What is being asked - From the line with "- 🤔 I’m looking for help with ..." through the final line of the entries below, write out each line exactly and nothing else.

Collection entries
------------------------------------------------------------

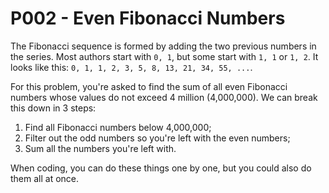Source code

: # P002 - Even Fibonacci Numbers
The Fibonacci sequence is formed by adding the two previous numbers in the series.
Most authors start with `0, 1`, but some start with `1, 1` or `1, 2`.
It looks like this: `0, 1, 1, 2, 3, 5, 8, 13, 21, 34, 55, ...`.

For this problem, you're asked to find the sum of all even Fibonacci numbers whose values do not exceed 4 million (4,000,000).
We can break this down in 3 steps:

1. Find all Fibonacci numbers below 4,000,000;
2. Filter out the odd numbers so you're left with the even numbers;
3. Sum all the numbers you're left with.

When coding, you can do these things one by one, but you could also do them all at once.
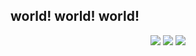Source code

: ## world! world! world!

<!--
**cc5efd7b0/cc5efd7b0** is a ✨ _special_ ✨ repository because its `README.md` (this file) appears on your GitHub profile.

Here are some ideas to get you started:

- 🔭 I’m currently working on ...
- 🌱 I’m currently learning ...
- 👯 I’m looking to collaborate on ...
- 🤔 I’m looking for help with ...
- 💬 Ask me about ...
- 📫 How to reach me: ...
- 😄 Pronouns: ...
- ⚡ Fun fact: ...
-->
<p align="center">
  <img src="https://github-readme-stats.vercel.app/api?username=cc5efd7b0&show_icons=true&theme=dark" />
  <img src="https://github-readme-stats.vercel.app/api/top-langs/?username=cc5efd7b0&theme=dark&layout=compact&hide=html,glsl,typescript" />
  <img src="https://github-profile-trophy.vercel.app/?username=cc5efd7b0&theme=darkhub" />
</p>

------------------------------------------------------------

Response area -
- 🤔 I’m looking for help with ...
- 💬 Ask me about ...
- 📫 How to reach me: ...
- 😄 Pronouns: ...
- ⚡ Fun fact: ...
-->
<p align="center">
  <img src="https://github-readme-stats.vercel.app/api?username=cc5efd7b0&show_icons=true&theme=dark" />
  <img src="https://github-readme-stats.vercel.app/api/top-langs/?username=cc5efd7b0&theme=dark&layout=compact&hide=html,glsl,typescript" />
  <img src="https://github-profile-trophy.vercel.app/?username=cc5efd7b0&theme=darkhub" />
</p>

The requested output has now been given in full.